WORK ITEM
All lines in the records that carry the string "enclos" are to be shown.

DATA SUPPLIED
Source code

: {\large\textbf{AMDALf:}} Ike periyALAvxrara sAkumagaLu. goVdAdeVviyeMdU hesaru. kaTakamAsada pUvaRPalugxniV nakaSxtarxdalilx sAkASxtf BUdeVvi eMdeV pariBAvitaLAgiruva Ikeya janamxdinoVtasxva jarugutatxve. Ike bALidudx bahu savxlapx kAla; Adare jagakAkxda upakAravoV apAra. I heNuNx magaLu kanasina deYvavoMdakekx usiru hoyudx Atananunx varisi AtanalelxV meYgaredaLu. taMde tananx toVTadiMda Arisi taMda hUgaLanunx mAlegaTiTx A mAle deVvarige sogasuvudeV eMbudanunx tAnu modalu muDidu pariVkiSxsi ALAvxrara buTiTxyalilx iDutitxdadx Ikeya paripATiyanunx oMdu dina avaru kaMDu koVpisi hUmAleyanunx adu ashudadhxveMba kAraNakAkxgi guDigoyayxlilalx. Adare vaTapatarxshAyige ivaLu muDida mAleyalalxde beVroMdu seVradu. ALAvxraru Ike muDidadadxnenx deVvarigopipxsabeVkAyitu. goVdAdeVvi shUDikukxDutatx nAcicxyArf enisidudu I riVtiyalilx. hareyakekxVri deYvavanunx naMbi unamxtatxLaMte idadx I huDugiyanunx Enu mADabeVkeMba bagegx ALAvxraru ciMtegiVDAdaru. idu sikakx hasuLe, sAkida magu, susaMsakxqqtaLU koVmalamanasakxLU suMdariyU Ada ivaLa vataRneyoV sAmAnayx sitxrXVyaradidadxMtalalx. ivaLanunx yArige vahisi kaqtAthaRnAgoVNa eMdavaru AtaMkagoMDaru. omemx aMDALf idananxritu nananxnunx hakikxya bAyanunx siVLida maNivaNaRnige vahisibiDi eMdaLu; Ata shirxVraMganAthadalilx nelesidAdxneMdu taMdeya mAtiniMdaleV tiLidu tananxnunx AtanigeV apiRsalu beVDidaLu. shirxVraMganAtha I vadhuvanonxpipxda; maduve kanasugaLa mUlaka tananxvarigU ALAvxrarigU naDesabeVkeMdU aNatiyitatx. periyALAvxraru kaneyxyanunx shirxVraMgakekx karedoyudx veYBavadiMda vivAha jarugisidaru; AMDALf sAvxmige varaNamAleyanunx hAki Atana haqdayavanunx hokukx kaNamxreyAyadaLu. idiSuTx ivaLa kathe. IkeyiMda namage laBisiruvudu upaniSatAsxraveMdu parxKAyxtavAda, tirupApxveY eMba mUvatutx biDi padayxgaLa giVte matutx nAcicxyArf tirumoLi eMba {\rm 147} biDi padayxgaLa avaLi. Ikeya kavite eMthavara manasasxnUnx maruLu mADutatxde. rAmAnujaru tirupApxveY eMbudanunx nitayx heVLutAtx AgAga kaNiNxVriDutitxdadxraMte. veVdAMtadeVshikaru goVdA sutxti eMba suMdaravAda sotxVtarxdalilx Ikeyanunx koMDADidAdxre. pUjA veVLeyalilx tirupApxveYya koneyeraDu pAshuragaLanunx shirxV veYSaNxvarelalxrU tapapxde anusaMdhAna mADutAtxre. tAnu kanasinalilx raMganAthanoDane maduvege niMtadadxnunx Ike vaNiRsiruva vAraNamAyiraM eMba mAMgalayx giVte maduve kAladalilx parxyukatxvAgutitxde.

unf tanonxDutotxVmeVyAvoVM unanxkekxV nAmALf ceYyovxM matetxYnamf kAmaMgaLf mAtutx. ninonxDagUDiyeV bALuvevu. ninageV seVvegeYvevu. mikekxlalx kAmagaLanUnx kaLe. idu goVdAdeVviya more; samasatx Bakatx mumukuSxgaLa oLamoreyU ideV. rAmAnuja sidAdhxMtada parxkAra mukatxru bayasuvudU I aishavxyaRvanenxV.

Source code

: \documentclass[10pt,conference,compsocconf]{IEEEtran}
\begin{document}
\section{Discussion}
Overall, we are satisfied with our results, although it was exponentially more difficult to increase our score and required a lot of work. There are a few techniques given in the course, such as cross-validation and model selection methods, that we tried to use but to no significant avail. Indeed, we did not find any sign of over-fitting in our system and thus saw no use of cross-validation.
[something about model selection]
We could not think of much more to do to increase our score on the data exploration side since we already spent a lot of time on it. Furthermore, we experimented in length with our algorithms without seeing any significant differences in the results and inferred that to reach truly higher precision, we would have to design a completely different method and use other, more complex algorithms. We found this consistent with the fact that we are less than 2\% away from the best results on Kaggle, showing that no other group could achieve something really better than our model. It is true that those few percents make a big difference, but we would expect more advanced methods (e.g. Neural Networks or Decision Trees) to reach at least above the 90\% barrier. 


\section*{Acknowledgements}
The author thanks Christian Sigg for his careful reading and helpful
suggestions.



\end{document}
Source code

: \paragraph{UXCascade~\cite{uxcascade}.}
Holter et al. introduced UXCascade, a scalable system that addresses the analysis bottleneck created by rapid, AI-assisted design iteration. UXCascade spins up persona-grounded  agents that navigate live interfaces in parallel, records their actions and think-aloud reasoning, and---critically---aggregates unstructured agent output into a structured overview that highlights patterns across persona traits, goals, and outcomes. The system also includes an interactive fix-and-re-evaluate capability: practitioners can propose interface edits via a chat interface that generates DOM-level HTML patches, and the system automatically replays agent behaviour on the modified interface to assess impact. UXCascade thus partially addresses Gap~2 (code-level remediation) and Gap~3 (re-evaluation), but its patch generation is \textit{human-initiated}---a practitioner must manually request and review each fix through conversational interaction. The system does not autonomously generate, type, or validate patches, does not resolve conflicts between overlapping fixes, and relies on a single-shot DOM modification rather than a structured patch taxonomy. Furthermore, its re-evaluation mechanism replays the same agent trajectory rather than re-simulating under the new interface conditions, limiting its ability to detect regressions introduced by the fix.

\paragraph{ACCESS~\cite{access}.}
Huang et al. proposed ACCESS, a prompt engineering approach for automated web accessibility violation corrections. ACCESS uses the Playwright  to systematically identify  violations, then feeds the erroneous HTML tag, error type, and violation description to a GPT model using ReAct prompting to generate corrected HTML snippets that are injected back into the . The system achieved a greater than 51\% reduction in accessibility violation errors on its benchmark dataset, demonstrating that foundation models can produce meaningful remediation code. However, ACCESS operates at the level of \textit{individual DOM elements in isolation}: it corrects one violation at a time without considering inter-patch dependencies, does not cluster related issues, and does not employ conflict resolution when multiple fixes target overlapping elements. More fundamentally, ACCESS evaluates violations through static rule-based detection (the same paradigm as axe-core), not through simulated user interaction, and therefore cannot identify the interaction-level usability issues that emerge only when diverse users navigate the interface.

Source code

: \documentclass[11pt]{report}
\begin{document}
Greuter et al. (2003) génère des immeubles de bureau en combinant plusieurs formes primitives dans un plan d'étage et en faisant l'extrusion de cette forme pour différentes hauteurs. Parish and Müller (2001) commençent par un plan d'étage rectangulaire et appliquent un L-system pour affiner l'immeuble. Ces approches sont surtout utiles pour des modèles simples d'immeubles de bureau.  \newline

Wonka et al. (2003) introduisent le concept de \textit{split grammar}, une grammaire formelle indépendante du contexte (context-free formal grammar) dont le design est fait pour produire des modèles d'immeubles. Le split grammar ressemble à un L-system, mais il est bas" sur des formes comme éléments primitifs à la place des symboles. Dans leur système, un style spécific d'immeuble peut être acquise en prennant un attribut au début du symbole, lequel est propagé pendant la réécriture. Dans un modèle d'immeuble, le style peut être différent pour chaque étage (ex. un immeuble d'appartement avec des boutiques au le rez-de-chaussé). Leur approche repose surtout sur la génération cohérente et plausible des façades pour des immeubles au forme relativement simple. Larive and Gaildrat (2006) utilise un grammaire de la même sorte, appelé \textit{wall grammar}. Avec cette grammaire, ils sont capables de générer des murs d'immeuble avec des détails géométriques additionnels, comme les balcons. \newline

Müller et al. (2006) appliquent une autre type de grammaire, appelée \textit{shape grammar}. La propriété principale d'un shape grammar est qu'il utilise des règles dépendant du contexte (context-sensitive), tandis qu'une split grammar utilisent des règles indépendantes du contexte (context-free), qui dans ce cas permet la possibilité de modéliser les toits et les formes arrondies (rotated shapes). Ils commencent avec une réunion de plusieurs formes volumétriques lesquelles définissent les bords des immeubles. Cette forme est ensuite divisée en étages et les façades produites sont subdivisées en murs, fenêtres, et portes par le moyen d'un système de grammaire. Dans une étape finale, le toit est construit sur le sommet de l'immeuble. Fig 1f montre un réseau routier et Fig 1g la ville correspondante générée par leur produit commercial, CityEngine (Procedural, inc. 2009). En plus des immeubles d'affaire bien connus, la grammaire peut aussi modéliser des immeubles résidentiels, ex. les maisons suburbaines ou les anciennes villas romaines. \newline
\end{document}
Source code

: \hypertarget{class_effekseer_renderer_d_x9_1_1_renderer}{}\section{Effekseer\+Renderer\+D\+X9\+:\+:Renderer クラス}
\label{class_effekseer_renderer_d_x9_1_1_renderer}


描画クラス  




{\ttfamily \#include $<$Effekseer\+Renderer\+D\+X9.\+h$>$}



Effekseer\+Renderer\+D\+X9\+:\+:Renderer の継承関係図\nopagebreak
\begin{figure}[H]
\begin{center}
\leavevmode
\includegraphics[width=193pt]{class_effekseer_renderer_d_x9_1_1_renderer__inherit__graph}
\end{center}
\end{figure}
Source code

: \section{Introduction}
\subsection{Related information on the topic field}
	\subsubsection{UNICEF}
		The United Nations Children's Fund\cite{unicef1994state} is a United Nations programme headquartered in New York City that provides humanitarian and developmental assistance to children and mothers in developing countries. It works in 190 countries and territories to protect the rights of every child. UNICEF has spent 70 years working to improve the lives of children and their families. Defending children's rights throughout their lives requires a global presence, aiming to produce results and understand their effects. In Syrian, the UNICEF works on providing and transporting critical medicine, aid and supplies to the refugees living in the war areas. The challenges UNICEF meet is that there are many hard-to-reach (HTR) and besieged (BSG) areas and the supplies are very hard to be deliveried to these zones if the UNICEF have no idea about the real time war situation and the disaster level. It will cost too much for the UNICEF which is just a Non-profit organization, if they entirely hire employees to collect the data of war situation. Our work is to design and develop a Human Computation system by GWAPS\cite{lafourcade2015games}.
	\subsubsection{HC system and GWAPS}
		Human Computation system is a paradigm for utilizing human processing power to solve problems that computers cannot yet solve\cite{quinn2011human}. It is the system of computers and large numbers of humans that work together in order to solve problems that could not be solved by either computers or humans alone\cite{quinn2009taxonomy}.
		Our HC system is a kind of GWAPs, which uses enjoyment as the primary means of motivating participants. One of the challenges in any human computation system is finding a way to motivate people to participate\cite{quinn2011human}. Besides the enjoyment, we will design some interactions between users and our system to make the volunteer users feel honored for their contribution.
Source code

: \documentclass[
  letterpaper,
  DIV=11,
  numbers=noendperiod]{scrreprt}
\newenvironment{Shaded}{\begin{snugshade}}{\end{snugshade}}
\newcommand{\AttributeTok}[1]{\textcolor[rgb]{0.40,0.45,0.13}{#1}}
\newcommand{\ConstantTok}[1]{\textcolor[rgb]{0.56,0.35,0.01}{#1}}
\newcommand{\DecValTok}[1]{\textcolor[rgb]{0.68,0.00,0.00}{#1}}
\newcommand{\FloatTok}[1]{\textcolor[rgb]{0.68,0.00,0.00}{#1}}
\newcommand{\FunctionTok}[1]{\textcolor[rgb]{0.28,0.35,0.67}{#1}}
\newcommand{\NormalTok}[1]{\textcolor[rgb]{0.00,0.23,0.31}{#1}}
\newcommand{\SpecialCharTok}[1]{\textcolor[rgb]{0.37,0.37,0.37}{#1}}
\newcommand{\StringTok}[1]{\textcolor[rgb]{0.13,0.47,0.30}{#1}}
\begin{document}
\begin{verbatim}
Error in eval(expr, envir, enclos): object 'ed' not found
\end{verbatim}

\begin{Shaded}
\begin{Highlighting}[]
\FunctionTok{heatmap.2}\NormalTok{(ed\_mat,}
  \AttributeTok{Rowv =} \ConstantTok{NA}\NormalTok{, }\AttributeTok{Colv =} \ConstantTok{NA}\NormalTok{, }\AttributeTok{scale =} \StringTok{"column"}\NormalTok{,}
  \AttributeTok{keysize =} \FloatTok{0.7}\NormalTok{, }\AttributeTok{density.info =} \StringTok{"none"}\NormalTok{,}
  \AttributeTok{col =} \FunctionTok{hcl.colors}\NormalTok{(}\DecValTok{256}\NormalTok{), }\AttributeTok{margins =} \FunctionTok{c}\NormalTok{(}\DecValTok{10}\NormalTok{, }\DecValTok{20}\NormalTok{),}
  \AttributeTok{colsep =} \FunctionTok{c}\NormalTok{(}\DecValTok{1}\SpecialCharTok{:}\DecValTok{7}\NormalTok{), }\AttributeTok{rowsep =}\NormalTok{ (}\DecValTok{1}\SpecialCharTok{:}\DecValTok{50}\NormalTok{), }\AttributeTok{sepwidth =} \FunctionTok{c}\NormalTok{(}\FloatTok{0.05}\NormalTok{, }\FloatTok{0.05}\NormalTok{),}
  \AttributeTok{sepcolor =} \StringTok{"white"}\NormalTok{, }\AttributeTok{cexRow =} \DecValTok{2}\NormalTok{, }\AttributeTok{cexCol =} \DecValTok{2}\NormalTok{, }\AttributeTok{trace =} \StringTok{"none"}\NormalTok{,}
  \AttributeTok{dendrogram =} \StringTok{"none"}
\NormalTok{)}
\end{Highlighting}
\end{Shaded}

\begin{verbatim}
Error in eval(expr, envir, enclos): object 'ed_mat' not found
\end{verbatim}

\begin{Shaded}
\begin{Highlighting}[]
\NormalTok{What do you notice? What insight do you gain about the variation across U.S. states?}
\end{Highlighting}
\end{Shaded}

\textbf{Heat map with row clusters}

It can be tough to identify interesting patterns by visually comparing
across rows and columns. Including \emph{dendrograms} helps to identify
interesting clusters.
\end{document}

RESPONSE TO THE TASK
Error in eval(expr, envir, enclos): object 'ed' not found
Error in eval(expr, envir, enclos): object 'ed_mat' not found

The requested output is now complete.